*Extracted entries*:
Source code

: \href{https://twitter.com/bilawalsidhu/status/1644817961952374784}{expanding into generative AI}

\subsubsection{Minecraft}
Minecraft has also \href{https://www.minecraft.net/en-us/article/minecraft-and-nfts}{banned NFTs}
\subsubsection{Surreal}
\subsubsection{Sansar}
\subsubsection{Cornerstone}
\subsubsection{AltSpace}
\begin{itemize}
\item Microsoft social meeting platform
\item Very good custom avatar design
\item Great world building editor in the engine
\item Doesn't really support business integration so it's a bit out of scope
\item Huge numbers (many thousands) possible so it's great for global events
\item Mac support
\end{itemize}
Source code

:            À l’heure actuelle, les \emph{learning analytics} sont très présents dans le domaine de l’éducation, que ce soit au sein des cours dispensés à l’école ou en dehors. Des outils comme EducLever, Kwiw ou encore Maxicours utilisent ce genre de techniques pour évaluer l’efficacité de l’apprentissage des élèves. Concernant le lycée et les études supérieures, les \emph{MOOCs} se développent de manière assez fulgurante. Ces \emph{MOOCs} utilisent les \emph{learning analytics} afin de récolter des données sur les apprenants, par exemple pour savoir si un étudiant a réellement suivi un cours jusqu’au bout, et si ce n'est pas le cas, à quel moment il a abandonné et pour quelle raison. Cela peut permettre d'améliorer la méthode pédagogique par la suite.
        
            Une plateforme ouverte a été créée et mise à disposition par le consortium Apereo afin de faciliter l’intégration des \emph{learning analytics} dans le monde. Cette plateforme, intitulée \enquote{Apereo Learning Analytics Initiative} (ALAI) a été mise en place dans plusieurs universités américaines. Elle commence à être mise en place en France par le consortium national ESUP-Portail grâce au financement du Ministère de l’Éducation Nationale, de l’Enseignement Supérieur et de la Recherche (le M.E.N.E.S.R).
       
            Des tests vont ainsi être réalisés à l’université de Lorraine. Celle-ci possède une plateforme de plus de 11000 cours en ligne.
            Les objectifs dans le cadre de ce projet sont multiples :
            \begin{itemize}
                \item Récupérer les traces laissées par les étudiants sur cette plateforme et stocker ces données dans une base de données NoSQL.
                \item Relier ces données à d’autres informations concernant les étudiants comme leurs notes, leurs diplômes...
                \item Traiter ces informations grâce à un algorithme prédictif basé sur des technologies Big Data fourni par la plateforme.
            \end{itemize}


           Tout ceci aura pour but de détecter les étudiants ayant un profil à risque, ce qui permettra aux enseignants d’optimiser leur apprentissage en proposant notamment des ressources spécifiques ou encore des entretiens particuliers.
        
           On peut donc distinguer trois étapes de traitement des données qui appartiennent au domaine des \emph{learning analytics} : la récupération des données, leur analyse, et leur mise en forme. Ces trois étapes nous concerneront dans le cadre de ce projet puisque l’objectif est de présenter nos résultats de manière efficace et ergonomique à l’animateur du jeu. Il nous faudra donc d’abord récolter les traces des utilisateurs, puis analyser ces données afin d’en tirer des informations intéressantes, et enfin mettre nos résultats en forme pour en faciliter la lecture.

*Task*:
Give the listing again exactly as it appears.

*Response box*:
Source code

: \href{https://twitter.com/bilawalsidhu/status/1644817961952374784}{expanding into generative AI}

\subsubsection{Minecraft}
Minecraft has also \href{https://www.minecraft.net/en-us/article/minecraft-and-nfts}{banned NFTs}
\subsubsection{Surreal}
\subsubsection{Sansar}
\subsubsection{Cornerstone}
\subsubsection{AltSpace}
\begin{itemize}
\item Microsoft social meeting platform
\item Very good custom avatar design
\item Great world building editor in the engine
\item Doesn't really support business integration so it's a bit out of scope
\item Huge numbers (many thousands) possible so it's great for global events
\item Mac support
\end{itemize}
Source code

:            À l’heure actuelle, les \emph{learning analytics} sont très présents dans le domaine de l’éducation, que ce soit au sein des cours dispensés à l’école ou en dehors. Des outils comme EducLever, Kwiw ou encore Maxicours utilisent ce genre de techniques pour évaluer l’efficacité de l’apprentissage des élèves. Concernant le lycée et les études supérieures, les \emph{MOOCs} se développent de manière assez fulgurante. Ces \emph{MOOCs} utilisent les \emph{learning analytics} afin de récolter des données sur les apprenants, par exemple pour savoir si un étudiant a réellement suivi un cours jusqu’au bout, et si ce n'est pas le cas, à quel moment il a abandonné et pour quelle raison. Cela peut permettre d'améliorer la méthode pédagogique par la suite.
        
            Une plateforme ouverte a été créée et mise à disposition par le consortium Apereo afin de faciliter l’intégration des \emph{learning analytics} dans le monde. Cette plateforme, intitulée \enquote{Apereo Learning Analytics Initiative} (ALAI) a été mise en place dans plusieurs universités américaines. Elle commence à être mise en place en France par le consortium national ESUP-Portail grâce au financement du Ministère de l’Éducation Nationale, de l’Enseignement Supérieur et de la Recherche (le M.E.N.E.S.R).
       
            Des tests vont ainsi être réalisés à l’université de Lorraine. Celle-ci possède une plateforme de plus de 11000 cours en ligne.
            Les objectifs dans le cadre de ce projet sont multiples :
            \begin{itemize}
                \item Récupérer les traces laissées par les étudiants sur cette plateforme et stocker ces données dans une base de données NoSQL.
                \item Relier ces données à d’autres informations concernant les étudiants comme leurs notes, leurs diplômes...
                \item Traiter ces informations grâce à un algorithme prédictif basé sur des technologies Big Data fourni par la plateforme.
            \end{itemize}


           Tout ceci aura pour but de détecter les étudiants ayant un profil à risque, ce qui permettra aux enseignants d’optimiser leur apprentissage en proposant notamment des ressources spécifiques ou encore des entretiens particuliers.
        
           On peut donc distinguer trois étapes de traitement des données qui appartiennent au domaine des \emph{learning analytics} : la récupération des données, leur analyse, et leur mise en forme. Ces trois étapes nous concerneront dans le cadre de ce projet puisque l’objectif est de présenter nos résultats de manière efficace et ergonomique à l’animateur du jeu. Il nous faudra donc d’abord récolter les traces des utilisateurs, puis analyser ces données afin d’en tirer des informations intéressantes, et enfin mettre nos résultats en forme pour en faciliter la lecture.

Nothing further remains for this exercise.